WAHALKADA: ETHNO-MEDICINE AND LOCAL KNOWLEDGE IN SRI LANKA
INTRODUCTION
The Rajarata Development Foundation (RDF) and World University Friends (WUF) in collaboration launched the Wahalkada project in 2017 to address social and health needs of the Rajarata community including other areas. Wahalkada’s individual history pre-dates the project, however. Initiated in 2012, it functioned as a treatment center that sought to treat a wave of illnesses washing over Rajarata including kidney diseases, cancer, paralysis, diabetes, ulcer, neuro problems, catalepsy and epilepsy, infertility and many more.
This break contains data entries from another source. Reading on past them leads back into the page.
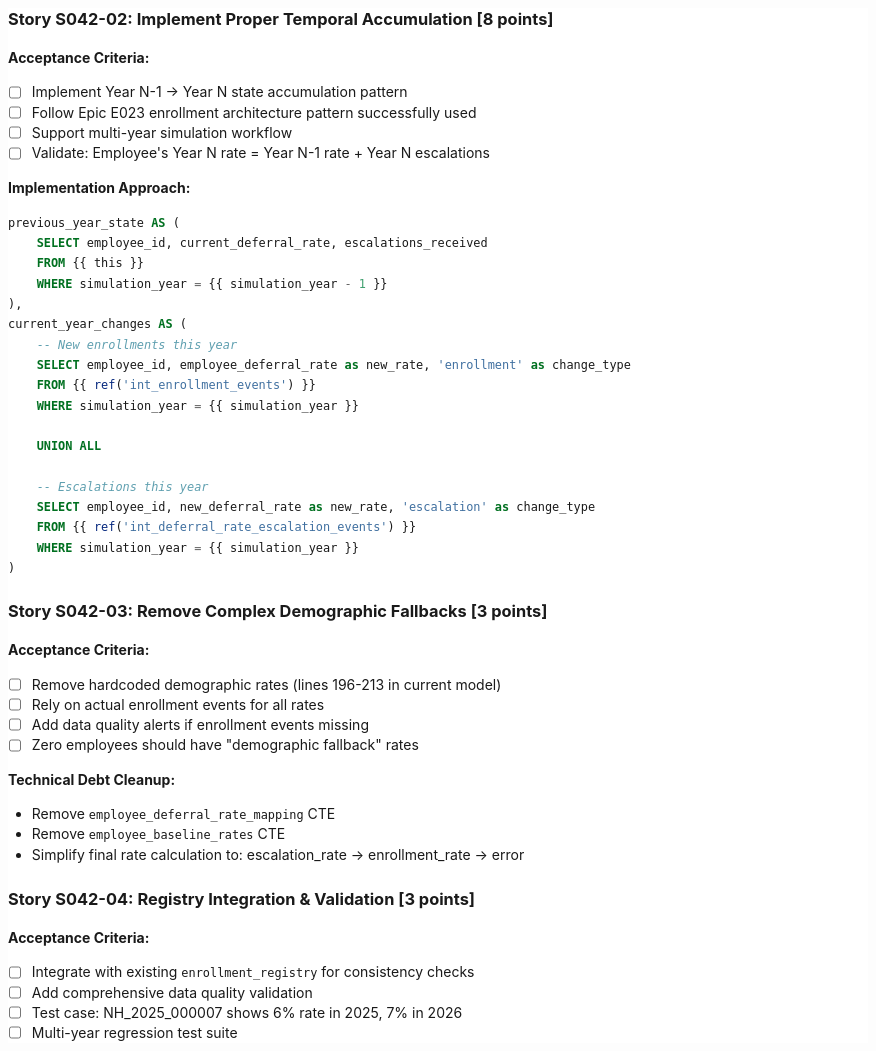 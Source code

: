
 ```sql
```

### Story S042-02: Implement Proper Temporal Accumulation [8 points]
**Acceptance Criteria:**
- [ ] Implement Year N-1 → Year N state accumulation pattern
- [ ] Follow Epic E023 enrollment architecture pattern successfully used
- [ ] Support multi-year simulation workflow
- [ ] Validate: Employee's Year N rate = Year N-1 rate + Year N escalations

**Implementation Approach:**
```sql
previous_year_state AS (
    SELECT employee_id, current_deferral_rate, escalations_received
    FROM {{ this }}
    WHERE simulation_year = {{ simulation_year - 1 }}
),
current_year_changes AS (
    -- New enrollments this year
    SELECT employee_id, employee_deferral_rate as new_rate, 'enrollment' as change_type
    FROM {{ ref('int_enrollment_events') }}
    WHERE simulation_year = {{ simulation_year }}

    UNION ALL

    -- Escalations this year
    SELECT employee_id, new_deferral_rate as new_rate, 'escalation' as change_type
    FROM {{ ref('int_deferral_rate_escalation_events') }}
    WHERE simulation_year = {{ simulation_year }}
)
```

### Story S042-03: Remove Complex Demographic Fallbacks [3 points]
**Acceptance Criteria:**
- [ ] Remove hardcoded demographic rates (lines 196-213 in current model)
- [ ] Rely on actual enrollment events for all rates
- [ ] Add data quality alerts if enrollment events missing
- [ ] Zero employees should have "demographic fallback" rates

**Technical Debt Cleanup:**
- Remove `employee_deferral_rate_mapping` CTE
- Remove `employee_baseline_rates` CTE
- Simplify final rate calculation to: escalation_rate → enrollment_rate → error

### Story S042-04: Registry Integration & Validation [3 points]
**Acceptance Criteria:**
- [ ] Integrate with existing `enrollment_registry` for consistency checks
- [ ] Add comprehensive data quality validation
- [ ] Test case: NH_2025_000007 shows 6% rate in 2025, 7% in 2026
- [ ] Multi-year regression test suite
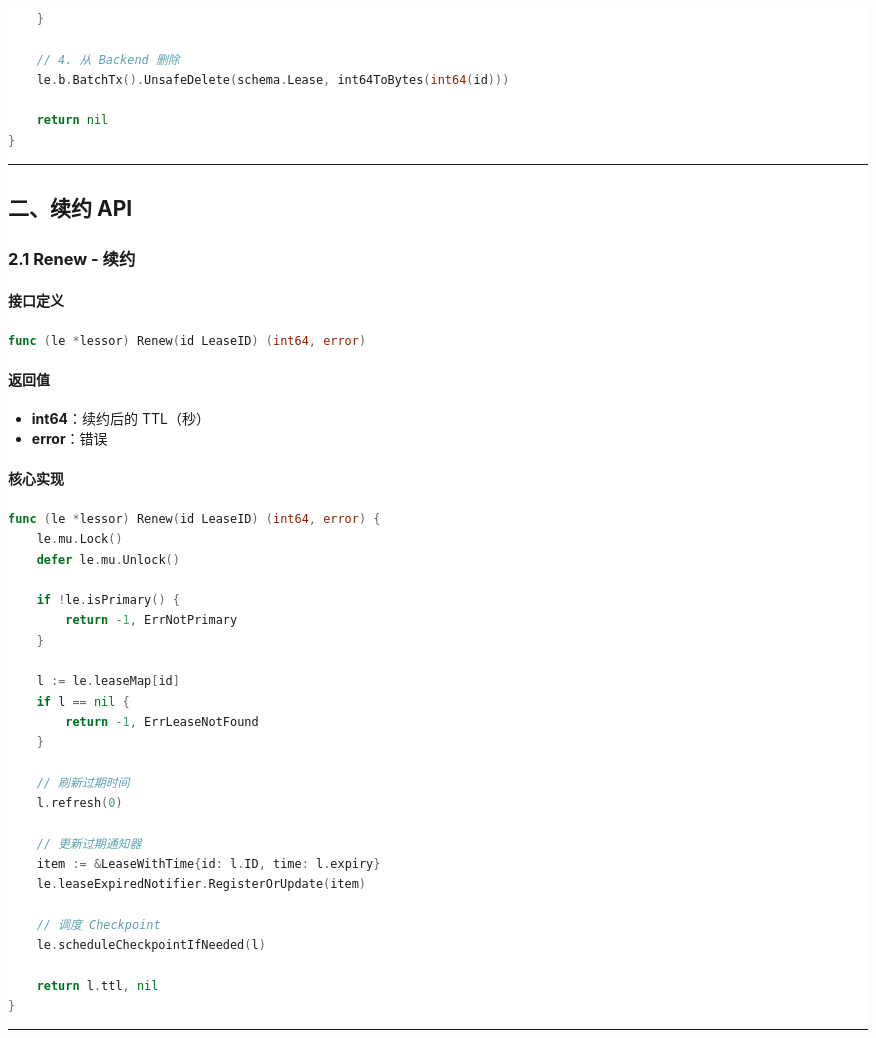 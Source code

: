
 ```go
    }
    
    // 4. 从 Backend 删除
    le.b.BatchTx().UnsafeDelete(schema.Lease, int64ToBytes(int64(id)))
    
    return nil
}
```

---

## 二、续约 API

### 2.1 Renew - 续约

#### 接口定义

```go
func (le *lessor) Renew(id LeaseID) (int64, error)
```

#### 返回值

- **int64**：续约后的 TTL（秒）
- **error**：错误

#### 核心实现

```go
func (le *lessor) Renew(id LeaseID) (int64, error) {
    le.mu.Lock()
    defer le.mu.Unlock()
    
    if !le.isPrimary() {
        return -1, ErrNotPrimary
    }
    
    l := le.leaseMap[id]
    if l == nil {
        return -1, ErrLeaseNotFound
    }
    
    // 刷新过期时间
    l.refresh(0)
    
    // 更新过期通知器
    item := &LeaseWithTime{id: l.ID, time: l.expiry}
    le.leaseExpiredNotifier.RegisterOrUpdate(item)
    
    // 调度 Checkpoint
    le.scheduleCheckpointIfNeeded(l)
    
    return l.ttl, nil
}
```

--- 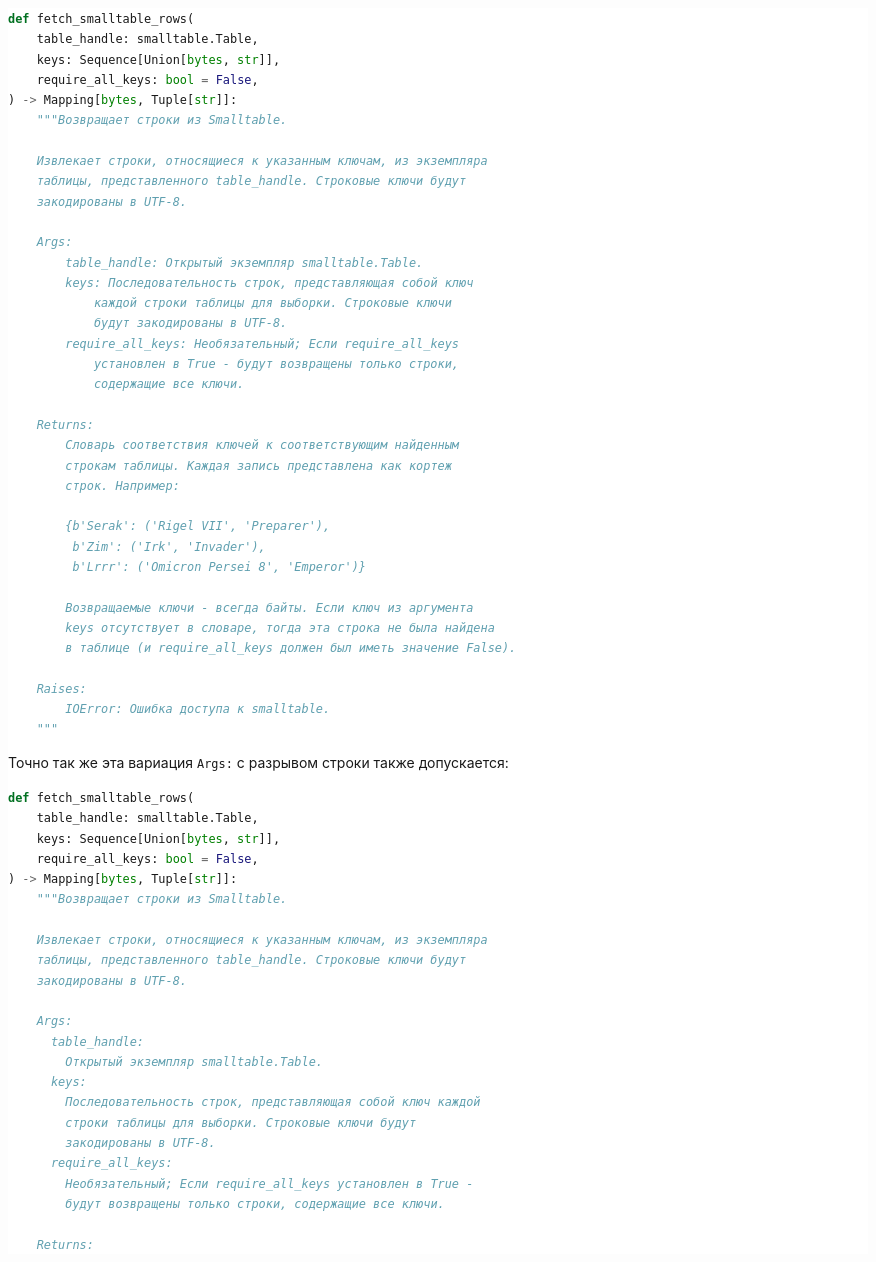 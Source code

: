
 ```python
def fetch_smalltable_rows(
    table_handle: smalltable.Table,
    keys: Sequence[Union[bytes, str]],
    require_all_keys: bool = False,
) -> Mapping[bytes, Tuple[str]]:
    """Возвращает строки из Smalltable.

    Извлекает строки, относящиеся к указанным ключам, из экземпляра 
    таблицы, представленного table_handle. Строковые ключи будут 
    закодированы в UTF-8.

    Args:
        table_handle: Открытый экземпляр smalltable.Table.
        keys: Последовательность строк, представляющая собой ключ 
            каждой строки таблицы для выборки. Строковые ключи 
            будут закодированы в UTF-8.
        require_all_keys: Необязательный; Если require_all_keys 
            установлен в True - будут возвращены только строки, 
            содержащие все ключи.

    Returns:
        Словарь соответствия ключей к соответствующим найденным 
        строкам таблицы. Каждая запись представлена как кортеж 
        строк. Например:

        {b'Serak': ('Rigel VII', 'Preparer'),
         b'Zim': ('Irk', 'Invader'),
         b'Lrrr': ('Omicron Persei 8', 'Emperor')}

        Возвращаемые ключи - всегда байты. Если ключ из аргумента 
        keys отсутствует в словаре, тогда эта строка не была найдена 
        в таблице (и require_all_keys должен был иметь значение False).

    Raises:
        IOError: Ошибка доступа к smalltable.
    """
```

Точно так же эта вариация `Args:` с разрывом строки также допускается:

```python
def fetch_smalltable_rows(
    table_handle: smalltable.Table,
    keys: Sequence[Union[bytes, str]],
    require_all_keys: bool = False,
) -> Mapping[bytes, Tuple[str]]:
    """Возвращает строки из Smalltable.

    Извлекает строки, относящиеся к указанным ключам, из экземпляра 
    таблицы, представленного table_handle. Строковые ключи будут 
    закодированы в UTF-8.

    Args:
      table_handle:
        Открытый экземпляр smalltable.Table.
      keys:
        Последовательность строк, представляющая собой ключ каждой 
        строки таблицы для выборки. Строковые ключи будут 
        закодированы в UTF-8.
      require_all_keys:
        Необязательный; Если require_all_keys установлен в True - 
        будут возвращены только строки, содержащие все ключи.

    Returns:
```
At present, the treatment center houses around more 1000 resident patients, and continues to serve its purpose amidst enormous difficulties, with the invaluable voluntary service of its staff. As methods of treatment, the treatment center has combined Sinhalese medicinal tradition, Buddhist cultural heritages of treatments, and Hindu forms of worship (particularly involving Goddess Pattini). The use of vernacular knowledge for resource management, medicinal technology, and dietary habits (among other things) makes this a truly unique venture in the island’s post-colonial medicinal history. Conducting empirical academic studies about Wahalkada appears to be of extreme timely importance in this light. As a more short term measure to help sustain this effort, RDF and WUF together are taking steps to provide the clinic with facilities such as wheel chairs, urinal bed pans, urine bags, clutches, beds, and so on.